My mom always tells me that I’m every South Asian parent’s nightmare. She’s joking, but she’s not wrong. 

People don’t believe me when I tell them I’m Desi girl from Newfoundland. But this island in the middle of the ocean, jutting off the coast of Canada, is where my mother found solace for our tiny family of two after leaving her abusive husband and in-laws. I was raised by a single mother and my Nana ji, who carried the weight of having four daughters in an environment where sons are a socio-cultural currency. But they existed outside the confines of these belief systems, fostering my youthful accolades of being argumentative and steadfast in my ideologies. These attributes have, almost inevitably, culminated in me going to law school.
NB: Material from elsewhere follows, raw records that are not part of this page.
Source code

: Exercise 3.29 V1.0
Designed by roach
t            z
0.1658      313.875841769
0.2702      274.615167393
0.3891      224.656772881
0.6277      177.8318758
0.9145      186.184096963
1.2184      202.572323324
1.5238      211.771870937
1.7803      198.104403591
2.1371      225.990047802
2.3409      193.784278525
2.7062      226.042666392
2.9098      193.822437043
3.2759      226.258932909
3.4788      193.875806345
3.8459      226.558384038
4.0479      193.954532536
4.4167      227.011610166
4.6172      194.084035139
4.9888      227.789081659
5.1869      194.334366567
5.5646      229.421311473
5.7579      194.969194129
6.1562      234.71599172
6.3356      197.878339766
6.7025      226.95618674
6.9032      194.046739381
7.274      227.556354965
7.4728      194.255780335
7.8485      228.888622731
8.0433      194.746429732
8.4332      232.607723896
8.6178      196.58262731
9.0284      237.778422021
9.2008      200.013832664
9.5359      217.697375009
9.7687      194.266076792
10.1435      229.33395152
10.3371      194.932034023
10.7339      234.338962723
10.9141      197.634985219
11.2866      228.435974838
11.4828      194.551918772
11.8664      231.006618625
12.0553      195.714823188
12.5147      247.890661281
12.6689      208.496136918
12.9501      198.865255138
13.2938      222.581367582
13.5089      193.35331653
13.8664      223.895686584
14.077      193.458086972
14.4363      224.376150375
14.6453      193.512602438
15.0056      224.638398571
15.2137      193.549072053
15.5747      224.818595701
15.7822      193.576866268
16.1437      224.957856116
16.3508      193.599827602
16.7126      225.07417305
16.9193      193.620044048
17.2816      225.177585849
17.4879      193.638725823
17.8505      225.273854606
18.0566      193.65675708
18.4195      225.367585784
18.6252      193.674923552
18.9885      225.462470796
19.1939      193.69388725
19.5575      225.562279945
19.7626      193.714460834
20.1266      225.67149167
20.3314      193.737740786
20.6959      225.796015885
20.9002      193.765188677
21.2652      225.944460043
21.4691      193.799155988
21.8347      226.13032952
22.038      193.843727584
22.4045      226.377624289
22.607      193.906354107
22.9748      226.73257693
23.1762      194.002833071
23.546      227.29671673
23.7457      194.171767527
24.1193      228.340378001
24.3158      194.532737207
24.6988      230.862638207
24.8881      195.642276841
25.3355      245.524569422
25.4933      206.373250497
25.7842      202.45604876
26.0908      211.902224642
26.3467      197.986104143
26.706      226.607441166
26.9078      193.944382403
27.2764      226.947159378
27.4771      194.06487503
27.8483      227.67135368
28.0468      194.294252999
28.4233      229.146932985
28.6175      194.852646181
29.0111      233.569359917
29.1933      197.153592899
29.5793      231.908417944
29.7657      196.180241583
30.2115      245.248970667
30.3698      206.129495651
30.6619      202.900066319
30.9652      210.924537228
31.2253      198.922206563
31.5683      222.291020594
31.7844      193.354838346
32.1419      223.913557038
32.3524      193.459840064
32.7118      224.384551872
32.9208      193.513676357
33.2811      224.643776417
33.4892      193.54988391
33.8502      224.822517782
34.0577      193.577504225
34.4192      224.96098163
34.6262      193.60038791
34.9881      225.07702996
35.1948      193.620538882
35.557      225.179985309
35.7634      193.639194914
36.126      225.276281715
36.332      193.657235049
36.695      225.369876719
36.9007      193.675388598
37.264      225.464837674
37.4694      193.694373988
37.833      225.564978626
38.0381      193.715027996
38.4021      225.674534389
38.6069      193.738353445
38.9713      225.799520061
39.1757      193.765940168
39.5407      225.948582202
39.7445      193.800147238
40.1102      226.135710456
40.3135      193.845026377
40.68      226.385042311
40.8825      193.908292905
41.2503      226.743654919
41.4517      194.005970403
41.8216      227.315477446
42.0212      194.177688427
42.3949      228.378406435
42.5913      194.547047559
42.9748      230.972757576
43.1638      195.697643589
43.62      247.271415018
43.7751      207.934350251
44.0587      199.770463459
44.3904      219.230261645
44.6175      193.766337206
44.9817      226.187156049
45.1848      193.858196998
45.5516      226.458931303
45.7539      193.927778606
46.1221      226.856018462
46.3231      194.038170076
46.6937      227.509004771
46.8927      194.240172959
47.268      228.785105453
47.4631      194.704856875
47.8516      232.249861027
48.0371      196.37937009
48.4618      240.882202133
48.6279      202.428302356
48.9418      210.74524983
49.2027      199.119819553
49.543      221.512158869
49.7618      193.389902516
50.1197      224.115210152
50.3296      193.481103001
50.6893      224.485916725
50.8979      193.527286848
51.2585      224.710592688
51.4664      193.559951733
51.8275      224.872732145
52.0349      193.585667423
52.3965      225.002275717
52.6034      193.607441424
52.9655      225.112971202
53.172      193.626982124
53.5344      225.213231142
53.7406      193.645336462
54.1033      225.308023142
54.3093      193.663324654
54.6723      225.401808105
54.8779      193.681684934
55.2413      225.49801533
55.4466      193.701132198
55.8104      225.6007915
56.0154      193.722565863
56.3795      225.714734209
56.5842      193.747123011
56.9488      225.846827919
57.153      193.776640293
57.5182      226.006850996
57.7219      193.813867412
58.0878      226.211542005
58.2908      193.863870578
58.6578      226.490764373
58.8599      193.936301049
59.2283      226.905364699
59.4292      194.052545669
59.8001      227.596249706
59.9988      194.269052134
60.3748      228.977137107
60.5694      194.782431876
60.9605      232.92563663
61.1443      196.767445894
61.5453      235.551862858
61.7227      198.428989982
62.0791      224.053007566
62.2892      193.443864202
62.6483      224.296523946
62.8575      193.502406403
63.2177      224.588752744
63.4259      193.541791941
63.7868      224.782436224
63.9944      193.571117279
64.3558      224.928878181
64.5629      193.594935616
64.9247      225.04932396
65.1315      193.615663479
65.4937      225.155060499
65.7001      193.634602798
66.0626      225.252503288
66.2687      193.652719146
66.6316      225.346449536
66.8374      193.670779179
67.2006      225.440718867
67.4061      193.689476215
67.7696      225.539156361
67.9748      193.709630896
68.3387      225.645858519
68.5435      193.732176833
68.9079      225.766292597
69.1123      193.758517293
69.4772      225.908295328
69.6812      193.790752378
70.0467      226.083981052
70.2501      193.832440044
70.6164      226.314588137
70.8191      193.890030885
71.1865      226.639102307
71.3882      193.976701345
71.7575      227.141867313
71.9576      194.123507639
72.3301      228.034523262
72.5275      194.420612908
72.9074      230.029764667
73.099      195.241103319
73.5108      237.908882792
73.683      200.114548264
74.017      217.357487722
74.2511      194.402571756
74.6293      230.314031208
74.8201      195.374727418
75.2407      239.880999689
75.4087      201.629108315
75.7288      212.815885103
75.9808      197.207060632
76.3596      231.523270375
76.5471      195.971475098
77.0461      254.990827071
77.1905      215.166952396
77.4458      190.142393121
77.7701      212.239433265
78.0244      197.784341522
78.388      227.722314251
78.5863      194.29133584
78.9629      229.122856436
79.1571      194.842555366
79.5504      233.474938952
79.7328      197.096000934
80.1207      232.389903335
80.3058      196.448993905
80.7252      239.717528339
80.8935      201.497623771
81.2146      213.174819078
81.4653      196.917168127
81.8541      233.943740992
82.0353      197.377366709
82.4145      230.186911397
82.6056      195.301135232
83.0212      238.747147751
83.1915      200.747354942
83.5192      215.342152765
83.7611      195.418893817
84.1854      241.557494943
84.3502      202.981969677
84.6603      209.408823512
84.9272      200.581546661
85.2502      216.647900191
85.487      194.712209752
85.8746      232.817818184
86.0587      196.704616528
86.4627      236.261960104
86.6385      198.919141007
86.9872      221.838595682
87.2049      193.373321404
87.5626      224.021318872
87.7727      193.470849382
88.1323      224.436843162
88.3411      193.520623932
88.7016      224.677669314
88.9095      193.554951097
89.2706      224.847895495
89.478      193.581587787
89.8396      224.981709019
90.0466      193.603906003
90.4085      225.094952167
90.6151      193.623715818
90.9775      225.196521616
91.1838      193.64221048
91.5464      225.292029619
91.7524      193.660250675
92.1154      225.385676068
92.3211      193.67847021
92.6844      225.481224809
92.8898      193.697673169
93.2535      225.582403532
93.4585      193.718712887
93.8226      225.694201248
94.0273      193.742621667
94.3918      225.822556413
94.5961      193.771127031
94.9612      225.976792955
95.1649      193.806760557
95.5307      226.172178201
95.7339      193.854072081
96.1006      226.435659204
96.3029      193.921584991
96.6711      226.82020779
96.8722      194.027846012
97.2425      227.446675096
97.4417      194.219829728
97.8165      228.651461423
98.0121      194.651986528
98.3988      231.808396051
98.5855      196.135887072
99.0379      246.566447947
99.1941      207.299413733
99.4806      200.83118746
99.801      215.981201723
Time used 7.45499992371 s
I am currently an articling student working with low-income and marginalized clients and have found a passion for the practice of immigration and refugee law.  This practice is so meaningful to me; one of my first memories is of my Nana ji bringing a young Punjabi woman to stay in our home because she had been sponsored by her spouse and was living with extreme domestic violence. That day my Nana ji and a complete stranger staying in my home taught me the value and strength in being a woman. I hope to propel his legacy and my mother’s resilience by using the law as a tool to give agency to immigrant and refugee women and children. 

I am a South Asian woman who has tattoos and piercings. I identify as queer. I write soft poetry and opinionated commentary. I am dedicated to pushing our community to dismantle their shadism, misogyny and homophobia. I speak and laugh loudly and I wear clothing that is utterly unacceptable to most aunties. I do this because racialized women deserve a platform and a voice and an identity outside of patriarchal definitions. I believe I should have the ability, along with every other woman, to unapologetically flaunt my feminism, my queerness, and the fruits of my consciousness without the constant ear-worm of “log kya kahenge?” Our words have such profound importance, and I aspire to do everything I can to make sure they can be heard.